The communication module performs the same function as the monitoring device’s communication module: it dials the monitoring device’s modem at the substation to establish a communication link, sends control command messages downstream, and can also be called by the remote end to receive uploaded information. This module is developed using Visual Basic 5.0; its sole task is to dial the modem and establish the communication link in accordance with the communication requirements. It does not handle the transmission of specific data—this responsibility lies with the main control software.
The data processing module serves two primary functions: first, it establishes an information database for the DC equipment at each substation; second, it organizes and stores the daily data collected from each substation, thereby creating a historical database of DC equipment across all substations. Users can flexibly configure databases for individual substations and for all DC equipment within each substation based on actual operational needs, and can also conveniently maintain all in-station information. Once maintenance is completed, the system automatically saves the updated data to the database, offering high flexibility and simple, user-friendly operation. In addition, the monitoring systems at each substation periodically transmit daily data to the monitoring center, which, upon receipt, stores the data in the corresponding substation-specific database, thus building a historical database that can be accessed by the report-printing system for query purposes.
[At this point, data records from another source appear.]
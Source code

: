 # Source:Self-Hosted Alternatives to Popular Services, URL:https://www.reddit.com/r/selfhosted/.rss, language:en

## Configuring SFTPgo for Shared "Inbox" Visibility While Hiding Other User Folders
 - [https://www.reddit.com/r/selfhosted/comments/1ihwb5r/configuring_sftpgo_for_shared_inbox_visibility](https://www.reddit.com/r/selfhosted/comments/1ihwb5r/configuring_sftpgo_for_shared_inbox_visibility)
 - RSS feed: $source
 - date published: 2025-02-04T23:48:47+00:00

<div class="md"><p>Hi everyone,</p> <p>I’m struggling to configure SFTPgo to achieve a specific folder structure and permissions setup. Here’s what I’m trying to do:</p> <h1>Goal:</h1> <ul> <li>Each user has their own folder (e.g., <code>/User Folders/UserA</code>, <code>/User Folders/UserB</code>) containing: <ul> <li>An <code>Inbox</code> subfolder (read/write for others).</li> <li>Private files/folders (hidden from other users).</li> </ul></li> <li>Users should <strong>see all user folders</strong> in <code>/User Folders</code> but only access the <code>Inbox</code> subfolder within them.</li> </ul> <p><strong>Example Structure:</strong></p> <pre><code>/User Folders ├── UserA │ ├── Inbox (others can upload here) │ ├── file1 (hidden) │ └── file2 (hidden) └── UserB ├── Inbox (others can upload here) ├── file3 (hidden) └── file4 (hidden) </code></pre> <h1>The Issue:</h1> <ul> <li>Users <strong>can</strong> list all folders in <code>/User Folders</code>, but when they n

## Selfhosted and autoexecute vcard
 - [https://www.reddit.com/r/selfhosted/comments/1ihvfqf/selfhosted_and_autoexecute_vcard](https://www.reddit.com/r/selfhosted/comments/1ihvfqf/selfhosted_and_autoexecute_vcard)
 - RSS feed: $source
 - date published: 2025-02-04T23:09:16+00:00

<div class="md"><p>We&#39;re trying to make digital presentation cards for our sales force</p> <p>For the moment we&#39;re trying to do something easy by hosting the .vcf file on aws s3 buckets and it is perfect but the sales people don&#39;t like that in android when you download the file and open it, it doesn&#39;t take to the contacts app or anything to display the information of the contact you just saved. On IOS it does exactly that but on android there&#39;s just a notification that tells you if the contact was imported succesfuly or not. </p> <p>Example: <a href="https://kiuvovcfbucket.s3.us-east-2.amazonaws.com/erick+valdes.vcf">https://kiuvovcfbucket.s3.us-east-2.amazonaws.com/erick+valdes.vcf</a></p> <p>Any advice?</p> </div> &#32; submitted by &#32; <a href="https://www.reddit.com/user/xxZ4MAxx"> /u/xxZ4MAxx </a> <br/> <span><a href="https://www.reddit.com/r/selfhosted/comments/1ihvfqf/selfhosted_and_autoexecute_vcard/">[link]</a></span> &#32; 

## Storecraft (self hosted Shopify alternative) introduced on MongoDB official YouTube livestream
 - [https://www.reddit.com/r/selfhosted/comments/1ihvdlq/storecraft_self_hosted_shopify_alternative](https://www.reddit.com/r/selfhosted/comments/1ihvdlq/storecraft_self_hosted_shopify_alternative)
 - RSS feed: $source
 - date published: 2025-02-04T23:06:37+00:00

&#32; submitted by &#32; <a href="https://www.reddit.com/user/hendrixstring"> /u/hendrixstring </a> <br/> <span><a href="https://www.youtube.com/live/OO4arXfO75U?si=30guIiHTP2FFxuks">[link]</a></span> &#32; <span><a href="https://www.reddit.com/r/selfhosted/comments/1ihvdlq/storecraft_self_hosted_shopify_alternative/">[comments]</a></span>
The master control software provides a human–machine interface based on the Windows 95 operating system, allowing users to interact with on-screen graphics using a mouse and keyboard. By simply clicking with the mouse on the graphical elements corresponding to specific equipment components, users can query and control those devices; alternatively, device parameters can be entered via the keyboard to enable remote adjustment of operational settings. Maintenance personnel can perform queries and controls on in-station equipment through the mouse and keyboard. Once the communication module establishes a communication link, it can retrieve data transmitted from remote locations, display it on the screen, and forward this data to the data processing module for further handling. In addition, it packages operator control commands into data packets and transmits them to remote sites. This module serves as the core of the entire system.
The report printing module queries the historical database maintained by the data processing module based on operational requirements, generates daily reports, monthly reports, and other types of reports, and produces corresponding data curves for analysis and retrieval.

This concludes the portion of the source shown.